New Labor Viscerality? Work Stoppages in the ‘New Work,’ Non-Union Economy

Source: Michael Duff, St. Louis University Law Journal, Forthcoming, Date Written: June 28, 2020

From the abstract:
The COVID-19 work stoppages involving employees refusing to work because they are fearful of contracting coronavirus provides a dramatic opportunity for newer workplace law observers to grasp a well-established legal rule: both unionized and non-union employees possess rights to engage in work stoppages under the National Labor Relations Act. This article explains that employees engaging in concerted work stoppages, in good faith reaction to health and safety dangers, are prima facie protected from discharge. The article carefully distinguishes between Section 7 and Section 502 work stoppages. Crucially, and contrary to Section 502 work stoppages, the health and safety-related work stoppages of non-union employees, protected by Section 7, are not subject to an “objective reasonableness” test.

Having analyzed the general legal protection of non-union work stoppages, and noting that work stoppages have been on the increase during the last two years, the article considers when legal protection may be withdrawn from such concerted activities because employees repeatedly and unpredictably engage in them—so called “unprotected intermittent strikes.” Discussing a recent NLRB decision, the article argues for an explicit and strengthened presumption of work stoppage protection for employees who are wholly unaffiliated with a union, even when those employees engage in repeated work stoppages in response to discrete workplace disputes or dangers.
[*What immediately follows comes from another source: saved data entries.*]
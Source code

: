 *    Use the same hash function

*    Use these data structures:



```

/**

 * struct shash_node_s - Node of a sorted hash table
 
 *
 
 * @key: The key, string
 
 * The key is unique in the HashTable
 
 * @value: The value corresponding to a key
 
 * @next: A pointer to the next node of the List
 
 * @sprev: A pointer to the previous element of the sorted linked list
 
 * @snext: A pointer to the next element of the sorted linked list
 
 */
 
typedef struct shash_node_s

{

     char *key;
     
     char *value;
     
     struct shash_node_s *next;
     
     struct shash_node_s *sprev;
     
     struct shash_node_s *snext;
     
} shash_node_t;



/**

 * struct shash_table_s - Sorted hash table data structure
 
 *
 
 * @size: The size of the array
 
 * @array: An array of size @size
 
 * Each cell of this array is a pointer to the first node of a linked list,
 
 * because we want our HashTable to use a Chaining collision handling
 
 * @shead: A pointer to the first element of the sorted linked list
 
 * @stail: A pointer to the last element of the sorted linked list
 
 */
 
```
Next, the article grapples with looming work stoppage issues emerging from expansion of the Gig economy. When workers are not “employees,” peaceful work stoppages may become increasingly subject to federal court injunction. The Norris-LaGuardia Act (the venerable 1932 federal anti-injunction law) does not by its terms apply to non-employees, possibly including putative non-employee Gig workers, raising the specter of a new era of “Government by Injunction.” Under existing antitrust law, non-employee workers may be viewed as “independent businesspeople” colluding through work stoppages to “fix prices.” The article argues that First Amendment avoidance principles should guide Sherman Act interpretation when non-employee worker activity does not resemble price fixing; and that, consistent with liability principles articulated in the Supreme Court’s recent opinion in Sessions v. Dimaya, antitrust law’s severe penalties should not be applied to Gig workers given the ambiguities in federal and state law employee definitions.
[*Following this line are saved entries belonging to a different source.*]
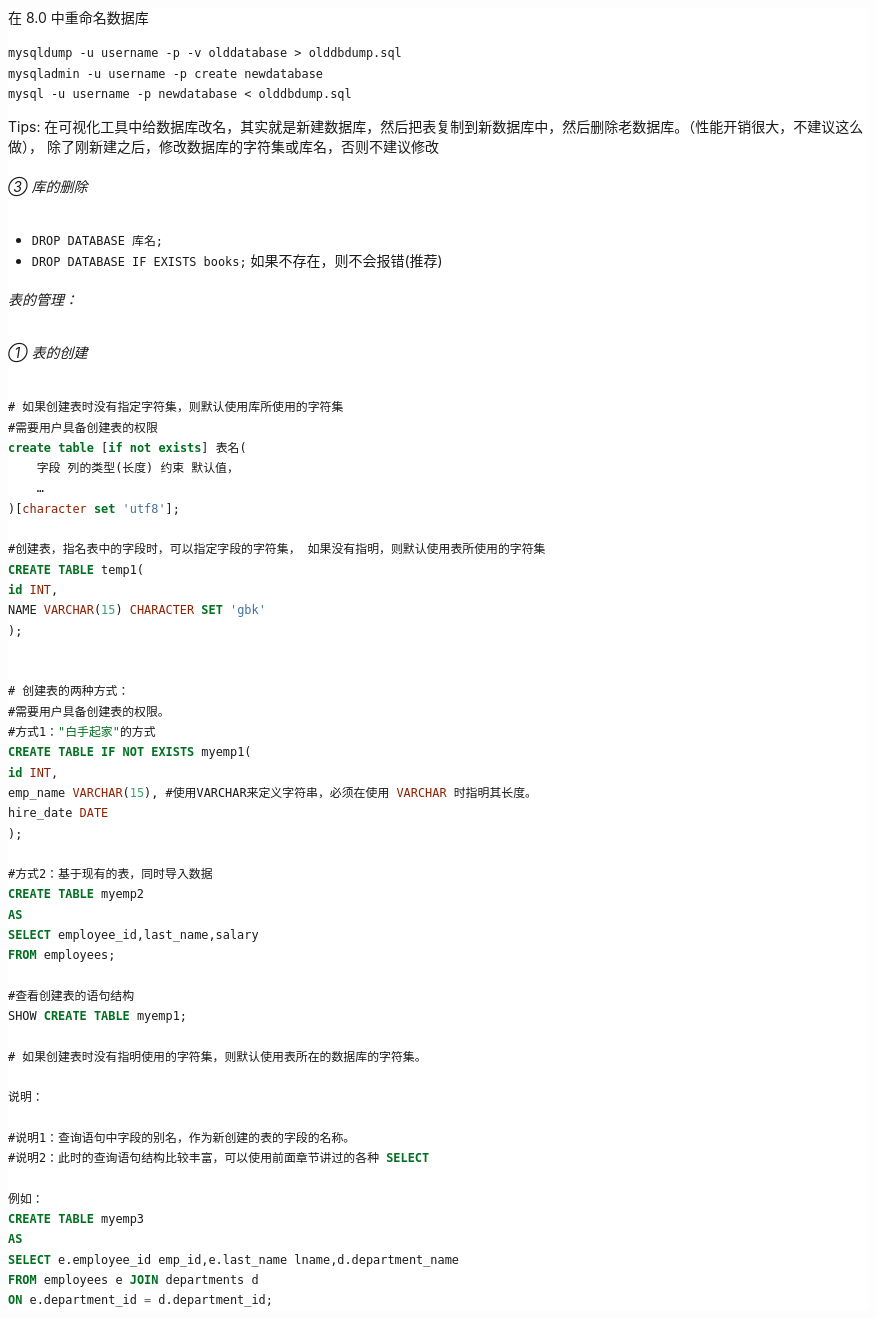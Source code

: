 在 8.0 中重命名数据库

```shell
mysqldump -u username -p -v olddatabase > olddbdump.sql
mysqladmin -u username -p create newdatabase
mysql -u username -p newdatabase < olddbdump.sql
```

Tips: 在可视化工具中给数据库改名，其实就是新建数据库，然后把表复制到新数据库中，然后删除老数据库。（性能开销很大，不建议这么做）， 除了刚新建之后，修改数据库的字符集或库名，否则不建议修改

###### ③ 库的删除

- `DROP DATABASE 库名;`
- `DROP DATABASE IF EXISTS books;`  如果不存在，则不会报错(推荐)

###### 表的管理：

###### ① 表的创建

```sql
# 如果创建表时没有指定字符集，则默认使用库所使用的字符集
#需要用户具备创建表的权限
create table [if not exists] 表名(
	字段 列的类型(长度) 约束 默认值，
	…
)[character set 'utf8'];

#创建表，指名表中的字段时，可以指定字段的字符集， 如果没有指明，则默认使用表所使用的字符集
CREATE TABLE temp1(
id INT,
NAME VARCHAR(15) CHARACTER SET 'gbk'
);


# 创建表的两种方式：
#需要用户具备创建表的权限。
#方式1："白手起家"的方式
CREATE TABLE IF NOT EXISTS myemp1(   
id INT,
emp_name VARCHAR(15), #使用VARCHAR来定义字符串，必须在使用 VARCHAR 时指明其长度。
hire_date DATE
);

#方式2：基于现有的表，同时导入数据
CREATE TABLE myemp2
AS
SELECT employee_id,last_name,salary
FROM employees;

#查看创建表的语句结构
SHOW CREATE TABLE myemp1; 

# 如果创建表时没有指明使用的字符集，则默认使用表所在的数据库的字符集。

说明：

#说明1：查询语句中字段的别名，作为新创建的表的字段的名称。
#说明2：此时的查询语句结构比较丰富，可以使用前面章节讲过的各种 SELECT

例如：
CREATE TABLE myemp3
AS
SELECT e.employee_id emp_id,e.last_name lname,d.department_name
FROM employees e JOIN departments d
ON e.department_id = d.department_id;
```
Finally, the article considers the potential for non-union private arbitration agreements exercising restraints on the NLRA rights of employees to engage in work stoppages in light of the Supreme Court’s labor law-diminishing opinion in Epic Systems.

Restricting Employee Travel During COVID-19: Yea or Nay?

Source: Maureen Minehan, Employment Alert, Vol. 37 no. 17, August 18, 2020
(subscription required)

From the abstract:
An employee submits a time off request for a week in late September. In a conversation with a co-worker, the employee says she is going to a wedding in a state known to be a coronavirus hotspot. The co-worker contacts HR and asks if your company will require the employee to self-quarantine for 14 days upon her return. If not, the co-worker says he wants permission to work from home for those two weeks himself because he is concerned about COVID-19 transmission from his colleague.

As COVID-19 shows little sign of disappearing this fall, employers who are bringing employees back to onsite work will need to consider their stance on personal travel by employees. Should they attempt to restrict personal travel? Require employees to report personal travel? Impose requirements for self-quarantine?

These are questions employers across the country are wrestling with as they establish policies and procedures to keep employees and customers healthy and safe. “As employees report to work, both employees and employers are concerned that employees who engage in personal travel to areas affected by COVID-19 may jeopardize the safety of the workplace,” Joseph McNelis III and Samuel Haaz, attorneys with Fox Rothschild, say in a client alert.